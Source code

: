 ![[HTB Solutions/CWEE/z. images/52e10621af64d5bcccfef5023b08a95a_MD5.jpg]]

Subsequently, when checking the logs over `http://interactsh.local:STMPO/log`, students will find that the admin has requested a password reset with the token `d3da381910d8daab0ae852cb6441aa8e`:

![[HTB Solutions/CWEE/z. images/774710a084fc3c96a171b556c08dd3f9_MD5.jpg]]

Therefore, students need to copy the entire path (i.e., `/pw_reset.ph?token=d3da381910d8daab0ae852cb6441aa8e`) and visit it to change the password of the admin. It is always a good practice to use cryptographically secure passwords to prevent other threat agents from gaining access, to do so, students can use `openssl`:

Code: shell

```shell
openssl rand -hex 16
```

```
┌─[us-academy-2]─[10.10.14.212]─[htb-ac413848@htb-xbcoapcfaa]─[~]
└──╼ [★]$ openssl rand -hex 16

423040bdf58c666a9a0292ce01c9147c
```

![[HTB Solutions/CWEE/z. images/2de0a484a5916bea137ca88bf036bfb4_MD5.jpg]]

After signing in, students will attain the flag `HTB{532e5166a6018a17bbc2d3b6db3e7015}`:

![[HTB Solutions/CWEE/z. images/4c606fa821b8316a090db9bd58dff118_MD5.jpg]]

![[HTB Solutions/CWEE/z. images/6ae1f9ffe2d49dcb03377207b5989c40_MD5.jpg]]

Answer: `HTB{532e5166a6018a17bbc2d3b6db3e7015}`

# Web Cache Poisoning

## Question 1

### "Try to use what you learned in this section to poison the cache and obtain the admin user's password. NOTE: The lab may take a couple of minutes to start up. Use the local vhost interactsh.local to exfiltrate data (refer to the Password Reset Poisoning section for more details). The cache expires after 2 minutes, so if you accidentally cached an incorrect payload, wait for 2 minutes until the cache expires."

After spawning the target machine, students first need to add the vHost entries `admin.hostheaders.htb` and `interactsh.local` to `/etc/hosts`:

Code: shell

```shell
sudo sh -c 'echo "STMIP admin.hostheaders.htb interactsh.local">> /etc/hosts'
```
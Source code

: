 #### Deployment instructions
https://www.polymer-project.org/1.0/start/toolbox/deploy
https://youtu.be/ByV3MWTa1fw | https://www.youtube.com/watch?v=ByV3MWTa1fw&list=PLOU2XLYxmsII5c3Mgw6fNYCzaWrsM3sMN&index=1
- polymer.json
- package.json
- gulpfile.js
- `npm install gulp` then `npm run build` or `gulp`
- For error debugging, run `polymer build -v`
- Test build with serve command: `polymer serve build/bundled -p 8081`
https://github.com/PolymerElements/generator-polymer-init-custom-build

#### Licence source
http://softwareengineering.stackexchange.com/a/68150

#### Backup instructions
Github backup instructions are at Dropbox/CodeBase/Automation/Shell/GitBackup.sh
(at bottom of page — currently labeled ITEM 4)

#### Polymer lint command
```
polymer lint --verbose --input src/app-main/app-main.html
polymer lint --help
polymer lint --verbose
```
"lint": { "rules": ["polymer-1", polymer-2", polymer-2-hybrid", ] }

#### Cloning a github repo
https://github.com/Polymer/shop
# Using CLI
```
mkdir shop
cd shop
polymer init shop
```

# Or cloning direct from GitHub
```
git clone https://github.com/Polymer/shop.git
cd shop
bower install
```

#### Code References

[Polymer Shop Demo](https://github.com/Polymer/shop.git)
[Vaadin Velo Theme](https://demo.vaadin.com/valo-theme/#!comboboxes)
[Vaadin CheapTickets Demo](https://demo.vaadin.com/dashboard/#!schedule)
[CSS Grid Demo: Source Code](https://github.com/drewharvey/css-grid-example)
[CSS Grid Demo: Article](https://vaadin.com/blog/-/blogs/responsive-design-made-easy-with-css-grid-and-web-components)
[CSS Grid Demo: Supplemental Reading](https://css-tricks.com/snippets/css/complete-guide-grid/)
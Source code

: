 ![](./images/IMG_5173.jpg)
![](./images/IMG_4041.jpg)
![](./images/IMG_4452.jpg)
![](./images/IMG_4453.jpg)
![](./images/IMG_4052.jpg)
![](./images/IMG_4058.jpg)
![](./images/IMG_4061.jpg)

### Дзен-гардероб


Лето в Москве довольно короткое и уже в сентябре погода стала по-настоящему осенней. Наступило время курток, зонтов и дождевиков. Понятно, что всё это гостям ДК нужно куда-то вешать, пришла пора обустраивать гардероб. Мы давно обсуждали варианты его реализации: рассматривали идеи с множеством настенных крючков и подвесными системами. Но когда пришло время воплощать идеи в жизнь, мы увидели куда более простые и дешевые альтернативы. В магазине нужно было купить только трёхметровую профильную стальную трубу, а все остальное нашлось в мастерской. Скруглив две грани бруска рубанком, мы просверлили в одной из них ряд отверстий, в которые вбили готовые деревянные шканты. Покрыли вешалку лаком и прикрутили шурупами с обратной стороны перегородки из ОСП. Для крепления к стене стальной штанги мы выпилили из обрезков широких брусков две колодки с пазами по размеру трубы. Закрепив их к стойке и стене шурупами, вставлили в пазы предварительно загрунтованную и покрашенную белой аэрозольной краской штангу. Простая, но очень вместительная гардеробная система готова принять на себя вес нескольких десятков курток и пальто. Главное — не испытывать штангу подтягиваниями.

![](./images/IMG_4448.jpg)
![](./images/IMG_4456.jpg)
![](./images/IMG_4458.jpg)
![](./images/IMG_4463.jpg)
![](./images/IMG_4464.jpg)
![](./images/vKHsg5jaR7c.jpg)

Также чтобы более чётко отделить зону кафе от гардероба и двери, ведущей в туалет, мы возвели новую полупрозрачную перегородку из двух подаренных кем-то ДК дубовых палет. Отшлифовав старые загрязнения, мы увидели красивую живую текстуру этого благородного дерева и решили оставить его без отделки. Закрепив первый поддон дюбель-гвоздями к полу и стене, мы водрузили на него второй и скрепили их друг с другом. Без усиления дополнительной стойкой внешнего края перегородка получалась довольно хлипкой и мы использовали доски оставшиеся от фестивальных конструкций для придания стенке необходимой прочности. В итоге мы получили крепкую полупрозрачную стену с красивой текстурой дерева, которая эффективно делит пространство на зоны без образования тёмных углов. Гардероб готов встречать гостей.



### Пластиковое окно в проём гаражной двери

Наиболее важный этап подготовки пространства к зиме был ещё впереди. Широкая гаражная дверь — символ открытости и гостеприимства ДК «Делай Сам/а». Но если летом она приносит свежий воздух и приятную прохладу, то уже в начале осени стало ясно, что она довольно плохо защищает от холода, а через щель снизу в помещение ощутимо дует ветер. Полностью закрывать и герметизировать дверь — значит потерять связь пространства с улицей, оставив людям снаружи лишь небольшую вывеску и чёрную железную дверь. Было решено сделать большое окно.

▶ YOUR GOAL
Look above for the line with "- polymer.json" and the line with "### Дзен-гардероб". Retype those two lines and every line between them exactly, adding nothing.

▶ EXERCISE SOLUTION
- polymer.json
- package.json
- gulpfile.js
- `npm install gulp` then `npm run build` or `gulp`
- For error debugging, run `polymer build -v`
- Test build with serve command: `polymer serve build/bundled -p 8081`
https://github.com/PolymerElements/generator-polymer-init-custom-build

#### Licence source
http://softwareengineering.stackexchange.com/a/68150

#### Backup instructions
Github backup instructions are at Dropbox/CodeBase/Automation/Shell/GitBackup.sh
(at bottom of page — currently labeled ITEM 4)

#### Polymer lint command
```
polymer lint --verbose --input src/app-main/app-main.html
polymer lint --help
polymer lint --verbose
```
"lint": { "rules": ["polymer-1", polymer-2", polymer-2-hybrid", ] }

#### Cloning a github repo
https://github.com/Polymer/shop
# Using CLI
```
mkdir shop
cd shop
polymer init shop
```

# Or cloning direct from GitHub
```
git clone https://github.com/Polymer/shop.git
cd shop
bower install
```

#### Code References

[Polymer Shop Demo](https://github.com/Polymer/shop.git)
[Vaadin Velo Theme](https://demo.vaadin.com/valo-theme/#!comboboxes)
[Vaadin CheapTickets Demo](https://demo.vaadin.com/dashboard/#!schedule)
[CSS Grid Demo: Source Code](https://github.com/drewharvey/css-grid-example)
[CSS Grid Demo: Article](https://vaadin.com/blog/-/blogs/responsive-design-made-easy-with-css-grid-and-web-components)
[CSS Grid Demo: Supplemental Reading](https://css-tricks.com/snippets/css/complete-guide-grid/)
Source code

: ![](./images/IMG_5173.jpg)
![](./images/IMG_4041.jpg)
![](./images/IMG_4452.jpg)
![](./images/IMG_4453.jpg)
![](./images/IMG_4052.jpg)
![](./images/IMG_4058.jpg)
![](./images/IMG_4061.jpg)

### Дзен-гардероб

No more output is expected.